The Quarter Ham: California Court of Appeal Affirms Judgment in Unfair Competition and False Advertising Case

You can still get your quarter ham “STARTING AT $23.99” from Honey Baked Ham, Inc. according to the California Court of Appeal in its unpublished decision on November 8, 2016.  The Court of Appeal affirmed a trial court’s judgment that Honey Baked Ham, Inc. did not engage in unfair competition or in false or deceptive advertising by publishing a newspaper advertisement that touted its tasty product as “STARTING AT $23.99.”  The challenged statement was surrounded by a notched border, the phrase “STARTING AT” was in a smaller font size than “$23.99,” and it was followed, in even smaller font, by the words, “A limited number of Quarter Hams are available at each location. Offer available while supplies last.”  Wood v. Honey Baked Ham, No. B261248, 2016 Cal. App. Unpub. LEXIS 8150, at *3 (Ct. App. Nov. 8, 2016).

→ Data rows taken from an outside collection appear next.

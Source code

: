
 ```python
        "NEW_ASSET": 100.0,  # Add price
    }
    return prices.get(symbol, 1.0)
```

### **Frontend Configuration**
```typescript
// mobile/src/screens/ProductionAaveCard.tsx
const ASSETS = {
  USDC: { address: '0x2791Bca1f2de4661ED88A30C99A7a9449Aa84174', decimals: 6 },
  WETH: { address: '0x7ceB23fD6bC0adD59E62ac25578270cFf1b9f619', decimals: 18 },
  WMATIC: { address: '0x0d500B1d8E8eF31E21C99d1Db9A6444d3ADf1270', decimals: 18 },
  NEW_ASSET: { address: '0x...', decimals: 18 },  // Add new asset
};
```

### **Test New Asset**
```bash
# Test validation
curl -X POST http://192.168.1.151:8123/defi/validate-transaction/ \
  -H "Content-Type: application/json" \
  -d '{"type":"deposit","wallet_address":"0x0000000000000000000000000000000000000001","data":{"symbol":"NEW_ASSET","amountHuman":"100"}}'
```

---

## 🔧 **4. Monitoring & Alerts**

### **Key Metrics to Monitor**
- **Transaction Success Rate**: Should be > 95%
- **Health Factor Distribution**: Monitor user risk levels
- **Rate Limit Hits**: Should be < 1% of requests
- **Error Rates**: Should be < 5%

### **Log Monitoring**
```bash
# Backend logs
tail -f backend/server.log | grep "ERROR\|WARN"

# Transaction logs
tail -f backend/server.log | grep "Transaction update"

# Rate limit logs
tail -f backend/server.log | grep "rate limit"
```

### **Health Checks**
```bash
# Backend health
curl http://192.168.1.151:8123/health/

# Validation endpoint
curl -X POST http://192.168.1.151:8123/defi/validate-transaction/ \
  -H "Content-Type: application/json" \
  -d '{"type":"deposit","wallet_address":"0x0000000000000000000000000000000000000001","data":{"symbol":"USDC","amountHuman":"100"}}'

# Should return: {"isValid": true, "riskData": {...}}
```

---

The plaintiff purchaser claimed to have mistaken the advertisement for a coupon good for the purchase of a quarter ham at the price of $23.99. She alleged that the advertisement was misleading because it was calculated to create the false impression that any purchaser who presented it could buy a quarter ham for $23.99 and that it was a deceptive “bait and switch” or “upsell” scheme calculated to lure customers into Honey Baked Ham’s stores “with a lowball price” and then “pressure them into paying a higher price.” Business and Professions Code section 17200, California’s unfair competition law, “prohibits any unfair, unlawful, or fraudulent business act or practice.”  Cal. Bus. & Prof. Code § 17200.  California’s corresponding false advertising laws, Business and Professions Code section 17500 and Civil Code section 1770(a)(9), prohibit false or misleading advertising statements and advertising goods and services without the intent to sell them as advertised.  Cal. Bus. & Prof. Code § 17500; Cal. Civ. Code § 1770(a)(9).  The challenged statements are evaluated under a “reasonable” consumer standard.  Honey Baked Ham, 2016 Cal. App. Unpub. LEXIS 8150, at *12-13. To state a claim, a plaintiff must show that “a significant number” of members of the public are “likely to be deceived.” Id. at *16.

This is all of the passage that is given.